Extensive pulmonary edema & exudative changes were observed during subsequent autopsy studies carried out victims succumbing one to four months post-exposure. Later studies from four months to one year and beyond revealed diffuse interstitial pulmonary fibrosis (DIPF).

Issue of Cyanide Toxicity

In over 100 autopsies of instantaneous and early deaths, we observed "arterialization of blood and a 'cherry red' discoloration of the lungs". This singular feature aroused a genuine suspicion of possible "cyanide toxicity", due to release of a certain quantity of HCN during "pyrolytic decomposition of MIC" (Blake and Ijadi-Maghsoodi, 1983). Although Union Carbide stoutly deprecated the possibility of HCN release, our subsequent chemical analysis confirmed an elevation of blood cyanide levels.

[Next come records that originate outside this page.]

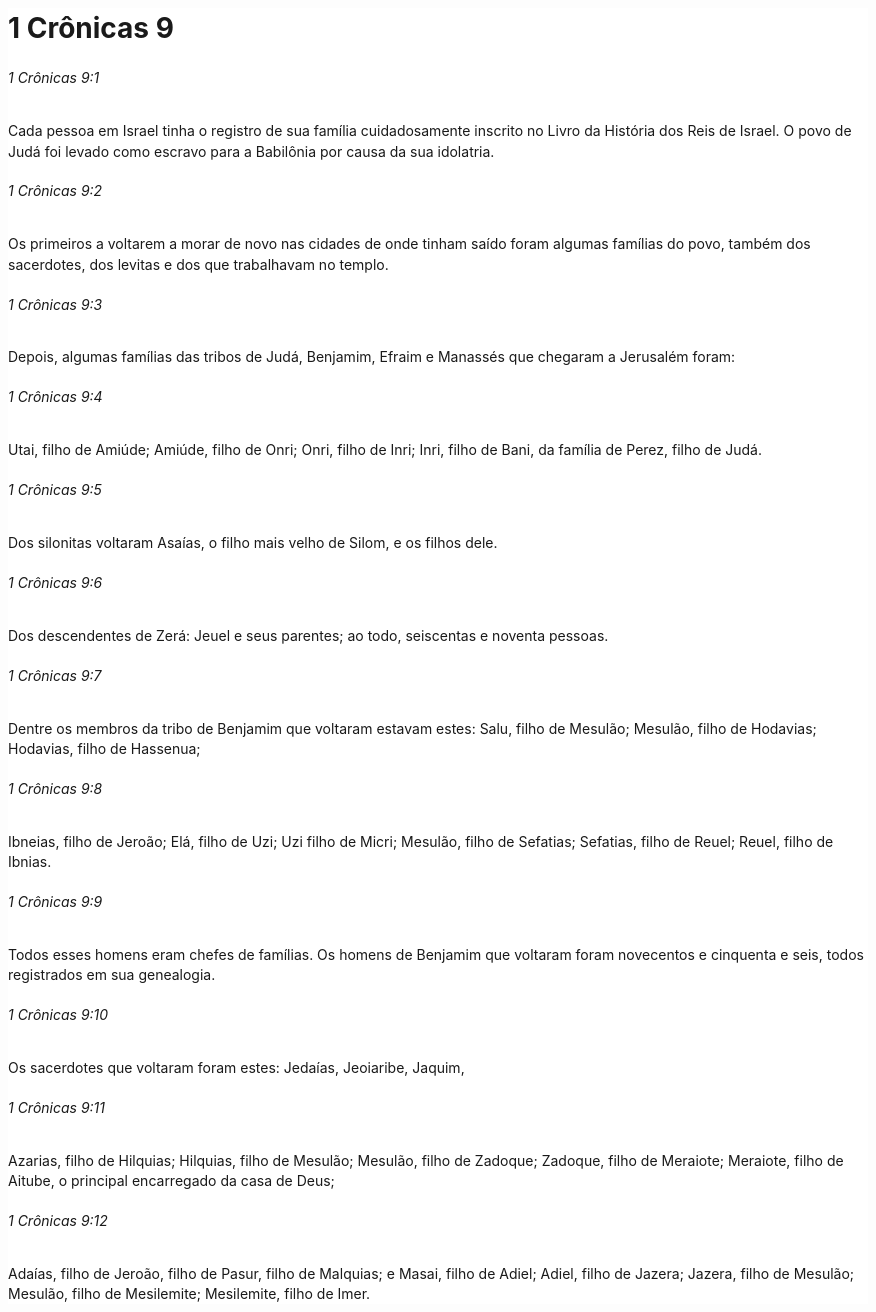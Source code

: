 # 1 Crônicas 9

###### 1 Crônicas 9:1

Cada pessoa em Israel tinha o registro de sua família cuidadosamente inscrito no Livro da História dos Reis de Israel. O povo de Judá foi levado como escravo para a Babilônia por causa da sua idolatria.

###### 1 Crônicas 9:2

Os primeiros a voltarem a morar de novo nas cidades de onde tinham saído foram algumas famílias do povo, também dos sacerdotes, dos levitas e dos que trabalhavam no templo.

###### 1 Crônicas 9:3

Depois, algumas famílias das tribos de Judá, Benjamim, Efraim e Manassés que chegaram a Jerusalém foram:

###### 1 Crônicas 9:4

Utai, filho de Amiúde; Amiúde, filho de Onri; Onri, filho de Inri; Inri, filho de Bani, da família de Perez, filho de Judá.

###### 1 Crônicas 9:5

Dos silonitas voltaram Asaías, o filho mais velho de Silom, e os filhos dele.

###### 1 Crônicas 9:6

Dos descendentes de Zerá: Jeuel e seus parentes; ao todo, seiscentas e noventa pessoas.

###### 1 Crônicas 9:7

Dentre os membros da tribo de Benjamim que voltaram estavam estes: Salu, filho de Mesulão; Mesulão, filho de Hodavias; Hodavias, filho de Hassenua;

###### 1 Crônicas 9:8

Ibneias, filho de Jeroão; Elá, filho de Uzi; Uzi filho de Micri; Mesulão, filho de Sefatias; Sefatias, filho de Reuel; Reuel, filho de Ibnias.

###### 1 Crônicas 9:9

Todos esses homens eram chefes de famílias. Os homens de Benjamim que voltaram foram novecentos e cinquenta e seis, todos registrados em sua genealogia.

###### 1 Crônicas 9:10

Os sacerdotes que voltaram foram estes: Jedaías, Jeoiaribe, Jaquim,

###### 1 Crônicas 9:11

Azarias, filho de Hilquias; Hilquias, filho de Mesulão; Mesulão, filho de Zadoque; Zadoque, filho de Meraiote; Meraiote, filho de Aitube, o principal encarregado da casa de Deus;

###### 1 Crônicas 9:12

Adaías, filho de Jeroão, filho de Pasur, filho de Malquias; e Masai, filho de Adiel; Adiel, filho de Jazera; Jazera, filho de Mesulão; Mesulão, filho de Mesilemite; Mesilemite, filho de Imer.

Initial investigations like "Blood Gas Studies", elevated 2-3 DPG levels and a negative spectroscopic evidence for carboxy-hemoglobin lent further support to an unknown type of "histo-toxic anoxia" due to MIC. While Union Carbide advocated that MIC does not cross the "alveolar-capillary barrier", our findings of elevated levels of blood cyanide and demonstration of MIC in the blood of victims are significant.

Evidence in support of Cyanide Toxicity

Direct evidence: In a study comprising 128 samples, a considerable elevation in the blood cyanide levels was observed in the living as well as dead persons exposed to MIC, as compared with the unexposed.

Indirect evidence: The dramatic "Clinical Response" to administration of I.V. Sodium Thiosulfate (NaTs) was followed by a few successful "Double Blind Clinical Trials".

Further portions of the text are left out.